* Work to be completed
Could you write out each entry exactly as it reads?

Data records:
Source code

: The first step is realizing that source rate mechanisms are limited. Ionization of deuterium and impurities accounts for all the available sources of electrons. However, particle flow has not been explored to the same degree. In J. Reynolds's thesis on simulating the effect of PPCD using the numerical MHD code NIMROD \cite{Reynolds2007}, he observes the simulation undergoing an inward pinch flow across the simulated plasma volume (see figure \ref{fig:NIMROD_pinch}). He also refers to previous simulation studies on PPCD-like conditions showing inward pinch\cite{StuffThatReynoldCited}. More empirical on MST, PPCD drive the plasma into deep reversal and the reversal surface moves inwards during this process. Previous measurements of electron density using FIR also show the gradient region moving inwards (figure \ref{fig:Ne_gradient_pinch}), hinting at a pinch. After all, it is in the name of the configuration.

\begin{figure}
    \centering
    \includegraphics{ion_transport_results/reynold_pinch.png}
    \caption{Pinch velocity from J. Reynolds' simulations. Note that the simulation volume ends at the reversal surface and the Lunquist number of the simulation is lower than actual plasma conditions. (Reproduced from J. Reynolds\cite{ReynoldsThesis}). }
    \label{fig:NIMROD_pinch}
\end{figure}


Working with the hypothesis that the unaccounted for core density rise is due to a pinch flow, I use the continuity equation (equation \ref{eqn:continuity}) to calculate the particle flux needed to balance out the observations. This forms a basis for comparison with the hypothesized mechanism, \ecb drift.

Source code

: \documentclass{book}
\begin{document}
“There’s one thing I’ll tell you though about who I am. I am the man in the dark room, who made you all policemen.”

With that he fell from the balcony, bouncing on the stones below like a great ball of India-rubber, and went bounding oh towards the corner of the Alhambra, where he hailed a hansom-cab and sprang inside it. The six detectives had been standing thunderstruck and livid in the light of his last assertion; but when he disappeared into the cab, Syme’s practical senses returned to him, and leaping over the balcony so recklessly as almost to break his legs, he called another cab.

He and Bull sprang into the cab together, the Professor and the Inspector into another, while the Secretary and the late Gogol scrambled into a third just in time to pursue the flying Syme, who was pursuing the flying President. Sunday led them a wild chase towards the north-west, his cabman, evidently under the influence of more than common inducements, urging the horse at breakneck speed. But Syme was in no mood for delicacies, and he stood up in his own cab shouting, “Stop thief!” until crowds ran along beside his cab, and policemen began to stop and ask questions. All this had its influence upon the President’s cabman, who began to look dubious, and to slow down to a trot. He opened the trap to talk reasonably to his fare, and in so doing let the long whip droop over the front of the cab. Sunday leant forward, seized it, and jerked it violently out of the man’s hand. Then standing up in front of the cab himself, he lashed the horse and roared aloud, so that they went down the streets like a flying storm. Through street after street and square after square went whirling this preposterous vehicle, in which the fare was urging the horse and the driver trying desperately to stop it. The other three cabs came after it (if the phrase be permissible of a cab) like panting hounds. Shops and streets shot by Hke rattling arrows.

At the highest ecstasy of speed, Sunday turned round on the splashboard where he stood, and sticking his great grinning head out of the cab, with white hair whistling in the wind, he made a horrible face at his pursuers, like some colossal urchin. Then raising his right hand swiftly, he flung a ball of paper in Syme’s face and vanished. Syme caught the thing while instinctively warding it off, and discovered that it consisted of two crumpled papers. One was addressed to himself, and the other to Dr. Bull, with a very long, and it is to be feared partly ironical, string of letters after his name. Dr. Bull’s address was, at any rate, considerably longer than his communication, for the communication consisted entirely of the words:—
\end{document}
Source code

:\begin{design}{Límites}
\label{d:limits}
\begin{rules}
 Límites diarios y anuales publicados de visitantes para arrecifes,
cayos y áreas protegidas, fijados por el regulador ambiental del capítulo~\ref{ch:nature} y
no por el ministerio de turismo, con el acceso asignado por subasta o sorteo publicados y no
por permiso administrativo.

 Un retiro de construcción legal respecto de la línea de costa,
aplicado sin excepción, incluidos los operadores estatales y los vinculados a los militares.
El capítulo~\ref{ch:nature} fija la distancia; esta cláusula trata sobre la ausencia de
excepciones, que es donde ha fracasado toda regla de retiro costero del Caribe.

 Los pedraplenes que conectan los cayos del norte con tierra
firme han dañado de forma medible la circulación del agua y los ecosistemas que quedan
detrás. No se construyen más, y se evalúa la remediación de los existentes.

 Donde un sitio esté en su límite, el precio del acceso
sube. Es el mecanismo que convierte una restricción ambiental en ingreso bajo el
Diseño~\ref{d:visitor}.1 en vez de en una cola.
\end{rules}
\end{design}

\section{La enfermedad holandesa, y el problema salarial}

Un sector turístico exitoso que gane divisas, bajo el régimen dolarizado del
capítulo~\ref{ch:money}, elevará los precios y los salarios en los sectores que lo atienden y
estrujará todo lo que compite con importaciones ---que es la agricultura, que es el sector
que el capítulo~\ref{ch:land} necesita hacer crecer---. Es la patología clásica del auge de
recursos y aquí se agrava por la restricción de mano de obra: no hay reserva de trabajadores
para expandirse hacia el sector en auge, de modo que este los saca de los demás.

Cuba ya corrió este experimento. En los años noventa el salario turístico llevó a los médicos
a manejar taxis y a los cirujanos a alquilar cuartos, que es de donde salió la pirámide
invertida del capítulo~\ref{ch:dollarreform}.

* Solution to this exercise
Source code

: The first step is realizing that source rate mechanisms are limited. Ionization of deuterium and impurities accounts for all the available sources of electrons. However, particle flow has not been explored to the same degree. In J. Reynolds's thesis on simulating the effect of PPCD using the numerical MHD code NIMROD \cite{Reynolds2007}, he observes the simulation undergoing an inward pinch flow across the simulated plasma volume (see figure \ref{fig:NIMROD_pinch}). He also refers to previous simulation studies on PPCD-like conditions showing inward pinch\cite{StuffThatReynoldCited}. More empirical on MST, PPCD drive the plasma into deep reversal and the reversal surface moves inwards during this process. Previous measurements of electron density using FIR also show the gradient region moving inwards (figure \ref{fig:Ne_gradient_pinch}), hinting at a pinch. After all, it is in the name of the configuration.

\begin{figure}
    \centering
    \includegraphics{ion_transport_results/reynold_pinch.png}
    \caption{Pinch velocity from J. Reynolds' simulations. Note that the simulation volume ends at the reversal surface and the Lunquist number of the simulation is lower than actual plasma conditions. (Reproduced from J. Reynolds\cite{ReynoldsThesis}). }
    \label{fig:NIMROD_pinch}
\end{figure}


Working with the hypothesis that the unaccounted for core density rise is due to a pinch flow, I use the continuity equation (equation \ref{eqn:continuity}) to calculate the particle flux needed to balance out the observations. This forms a basis for comparison with the hypothesized mechanism, \ecb drift.

Source code

: \documentclass{book}
\begin{document}
“There’s one thing I’ll tell you though about who I am. I am the man in the dark room, who made you all policemen.”

With that he fell from the balcony, bouncing on the stones below like a great ball of India-rubber, and went bounding oh towards the corner of the Alhambra, where he hailed a hansom-cab and sprang inside it. The six detectives had been standing thunderstruck and livid in the light of his last assertion; but when he disappeared into the cab, Syme’s practical senses returned to him, and leaping over the balcony so recklessly as almost to break his legs, he called another cab.

He and Bull sprang into the cab together, the Professor and the Inspector into another, while the Secretary and the late Gogol scrambled into a third just in time to pursue the flying Syme, who was pursuing the flying President. Sunday led them a wild chase towards the north-west, his cabman, evidently under the influence of more than common inducements, urging the horse at breakneck speed. But Syme was in no mood for delicacies, and he stood up in his own cab shouting, “Stop thief!” until crowds ran along beside his cab, and policemen began to stop and ask questions. All this had its influence upon the President’s cabman, who began to look dubious, and to slow down to a trot. He opened the trap to talk reasonably to his fare, and in so doing let the long whip droop over the front of the cab. Sunday leant forward, seized it, and jerked it violently out of the man’s hand. Then standing up in front of the cab himself, he lashed the horse and roared aloud, so that they went down the streets like a flying storm. Through street after street and square after square went whirling this preposterous vehicle, in which the fare was urging the horse and the driver trying desperately to stop it. The other three cabs came after it (if the phrase be permissible of a cab) like panting hounds. Shops and streets shot by Hke rattling arrows.

At the highest ecstasy of speed, Sunday turned round on the splashboard where he stood, and sticking his great grinning head out of the cab, with white hair whistling in the wind, he made a horrible face at his pursuers, like some colossal urchin. Then raising his right hand swiftly, he flung a ball of paper in Syme’s face and vanished. Syme caught the thing while instinctively warding it off, and discovered that it consisted of two crumpled papers. One was addressed to himself, and the other to Dr. Bull, with a very long, and it is to be feared partly ironical, string of letters after his name. Dr. Bull’s address was, at any rate, considerably longer than his communication, for the communication consisted entirely of the words:—
\end{document}
Source code

:\begin{design}{Límites}
\label{d:limits}
\begin{rules}
 Límites diarios y anuales publicados de visitantes para arrecifes,
cayos y áreas protegidas, fijados por el regulador ambiental del capítulo~\ref{ch:nature} y
no por el ministerio de turismo, con el acceso asignado por subasta o sorteo publicados y no
por permiso administrativo.

 Un retiro de construcción legal respecto de la línea de costa,
aplicado sin excepción, incluidos los operadores estatales y los vinculados a los militares.
El capítulo~\ref{ch:nature} fija la distancia; esta cláusula trata sobre la ausencia de
excepciones, que es donde ha fracasado toda regla de retiro costero del Caribe.

 Los pedraplenes que conectan los cayos del norte con tierra
firme han dañado de forma medible la circulación del agua y los ecosistemas que quedan
detrás. No se construyen más, y se evalúa la remediación de los existentes.

 Donde un sitio esté en su límite, el precio del acceso
sube. Es el mecanismo que convierte una restricción ambiental en ingreso bajo el
Diseño~\ref{d:visitor}.1 en vez de en una cola.
\end{rules}
\end{design}

\section{La enfermedad holandesa, y el problema salarial}

Un sector turístico exitoso que gane divisas, bajo el régimen dolarizado del
capítulo~\ref{ch:money}, elevará los precios y los salarios en los sectores que lo atienden y
estrujará todo lo que compite con importaciones ---que es la agricultura, que es el sector
que el capítulo~\ref{ch:land} necesita hacer crecer---. Es la patología clásica del auge de
recursos y aquí se agrava por la restricción de mano de obra: no hay reserva de trabajadores
para expandirse hacia el sector en auge, de modo que este los saca de los demás.

Cuba ya corrió este experimento. En los años noventa el salario turístico llevó a los médicos
a manejar taxis y a los cirujanos a alquilar cuartos, que es de donde salió la pirámide
invertida del capítulo~\ref{ch:dollarreform}.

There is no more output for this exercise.